Mr. Trump startled the world on June 1 of last year by announcing his decision to withdraw from that agreement, but within days of his announcement an astonishing assemblage of more than 1,200 governors, mayors and businesses promised in a letter titled “We Are Still In” that they would do everything they could to honor Mr. Obama’s promises. The letter argued that global warming imposes real and rising costs, and that the clean energy economy to which the Paris agreement aspired offered enormous opportunities for American industry and workers. The same crowd, and these same themes, will be much in evidence in San Francisco next week.
California, obviously, is not alone in this fight. Massachusetts and other states are gearing up for a fierce legal response to Mr. Trump’s dirty power plan. But California is different in several respects, including its sheer size, its long record of leading the nation on environmental protection and, not least, its robust bipartisan history of tackling climate change. It was Arnold Schwarzenegger, a Republican, who in 2006 signed a landmark bill, known as AB 32, aimed at reducing economywide emissions from multiple sources of carbon dioxide. At the time, the administration of President George W. Bush was doing next to nothing about the problem.
The California law affected businesses and consumers across the board, requiring cleaner cars, energy-efficient buildings and alternative fuels. It was the same Governor Schwarzenegger who, four years later, beat back a coalition of oil companies and big money men, including Charles and David Koch, who tried to neuter that law with a ballot initiative. He also endorsed the most recent renewable-energy bill in a letter to legislators.
California may feel, too, a special sense of urgency, not to mention a special sense of grievance. In early August, in another big swipe at Mr. Obama’s climate agenda, the Trump administration announced a rollback of part of the former president’s ambitious fuel efficiency standards for automobiles. The Trump plan would not only weaken the rules but also strip California of its historic right, conferred by federal clean air laws, to set its own air quality standards. Those standards - which 13 other states have chosen to follow - led during the Obama years to a set of nationwide fuel economy benchmarks that, until Mr. Trump intervened, promised consumers years of steadily cleaner and more efficient cars. California, not surprisingly, has vowed to fight.

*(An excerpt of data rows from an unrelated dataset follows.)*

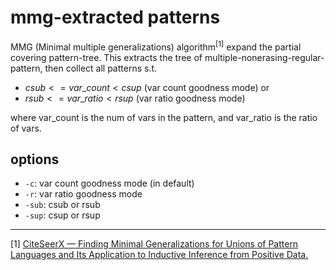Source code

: # mmg-extracted patterns

MMG (Minimal multiple generalizations) algorithm<sup>[1]</sup>
expand the partial covering pattern-tree.
This extracts the tree of multiple-nonerasing-regular-pattern, then
collect all patterns s.t.

- $csub <= var\_count < csup$ (var count goodness mode) or
- $rsub <= var\_ratio < rsup$ (var ratio goodness mode)

where
var\_count is the num of vars in the pattern, and
var\_ratio is the ratio of vars.

## options

- `-c`: var count goodness mode (in default)
- `-r`: var ratio goodness mode
- `-sub`: csub or rsub
- `-sup`: csup or rsup

---

[1] [CiteSeerX — Finding Minimal Generalizations for Unions of Pattern Languages and Its Application to Inductive Inference from Positive Data.](http://citeseerx.ist.psu.edu/viewdoc/summary?doi=10.1.1.52.5331)
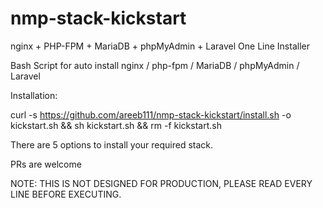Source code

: # nmp-stack-kickstart
nginx + PHP-FPM + MariaDB + phpMyAdmin + Laravel One Line Installer

Bash Script for auto install nginx / php-fpm / MariaDB / phpMyAdmin / Laravel

Installation: 

curl -s https://github.com/areeb111/nmp-stack-kickstart/install.sh -o kickstart.sh && sh kickstart.sh && rm -f kickstart.sh


There are 5 options to install your required stack.

PRs are welcome

NOTE: THIS IS NOT DESIGNED FOR PRODUCTION, PLEASE READ EVERY LINE BEFORE EXECUTING.
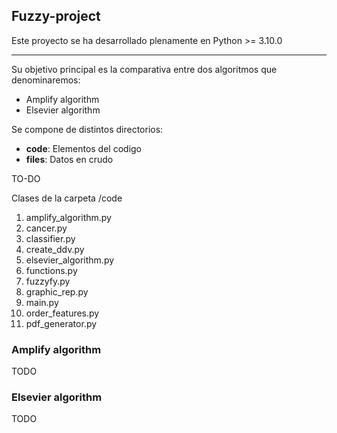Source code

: ## Fuzzy-project
Este proyecto se ha desarrollado plenamente en Python >= 3.10.0
___

Su objetivo principal es la comparativa entre dos algoritmos que denominaremos:

+ Amplify algorithm
+ Elsevier algorithm

Se compone de distintos directorios:

* **code**: Elementos del codigo
* **files**: Datos en crudo

TO-DO

Clases de la carpeta /code
1. amplify_algorithm.py
2. cancer.py
3. classifier.py
4. create_ddv.py
5. elsevier_algorithm.py
6. functions.py
7. fuzzyfy.py
8. graphic_rep.py
9. main.py
10. order_features.py
11. pdf_generator.py


### Amplify algorithm

TODO

### Elsevier algorithm
TODO



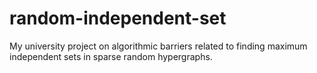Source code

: # random-independent-set
My university project on algorithmic barriers related to finding maximum independent sets in sparse random hypergraphs.
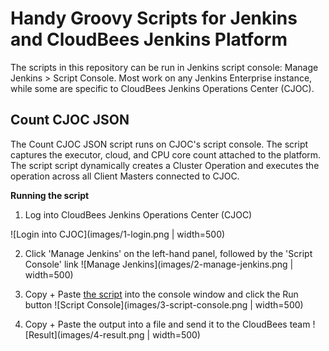 # Handy Groovy Scripts for Jenkins and CloudBees Jenkins Platform

The scripts in this repository can be run in Jenkins script console: Manage Jenkins > Script Console. Most work on any Jenkins Enterprise instance, while some are specific to CloudBees Jenkins Operations Center (CJOC).

## Count CJOC JSON

The Count CJOC JSON script runs on CJOC's script console. The script captures the executor, cloud, and CPU core count attached to the platform. The script script dynamically creates a Cluster Operation and executes the operation across all Client Masters connected to CJOC.

**Running the script**

1. Log into CloudBees Jenkins Operations Center (CJOC)

![Login into CJOC](images/1-login.png | width=500)

2. Click 'Manage Jenkins' on the left-hand panel, followed by the 'Script Console' link
![Manage Jenkins](images/2-manage-jenkins.png | width=500)

3. Copy + Paste [the script](https://github.com/cloudbees/jenkins-scripts/blob/master/count-cjoc-json.groovy) into the console window and click the Run button
![Script Console](images/3-script-console.png | width=500)

4. Copy + Paste the output into a file and send it to the CloudBees team
![Result](images/4-result.png | width=500)
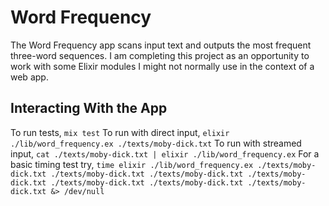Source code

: # Word Frequency

The Word Frequency app scans input text and outputs the most frequent three-word sequences. I am completing this project as an opportunity to work with some Elixir modules I might not normally use in the context of a web app.

## Interacting With the App
To run tests, `mix test`
To run with direct input, `elixir ./lib/word_frequency.ex ./texts/moby-dick.txt`
To run with streamed input, `cat ./texts/moby-dick.txt | elixir ./lib/word_frequency.ex`
For a basic timing test try, `time elixir ./lib/word_frequency.ex ./texts/moby-dick.txt ./texts/moby-dick.txt ./texts/moby-dick.txt ./texts/moby-dick.txt ./texts/moby-dick.txt ./texts/moby-dick.txt ./texts/moby-dick.txt &> /dev/null`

As if finding itself in Mr. Trump’s cross hairs were not enough, California has reason right now to feel especially vulnerable to climate change itself. This year’s brutal wildfires have set records for scope and financial destruction, and on Aug. 27 a new statewide assessment from the California Natural Resources Agency, based on dozens of peer-reviewed studies, promised more of the same in the decades to come. And not just more wildfires, but also rising oceans that could erode between a third and two-thirds of Southern California’s shoreline, many more heat-related fatalities, billions of dollars in damages and a diminished snowpack. All will bear the fingerprints of climate change.
“In California, facts and science still matter,” Governor Brown said in commenting on the report. “These findings are profoundly serious and will continue to guide us as we confront the apocalyptic threat of irreversible climate change.”
The reference to facts and science was a nice little needle aimed at the White House. Where, on this issue, they don’t seem to matter at all.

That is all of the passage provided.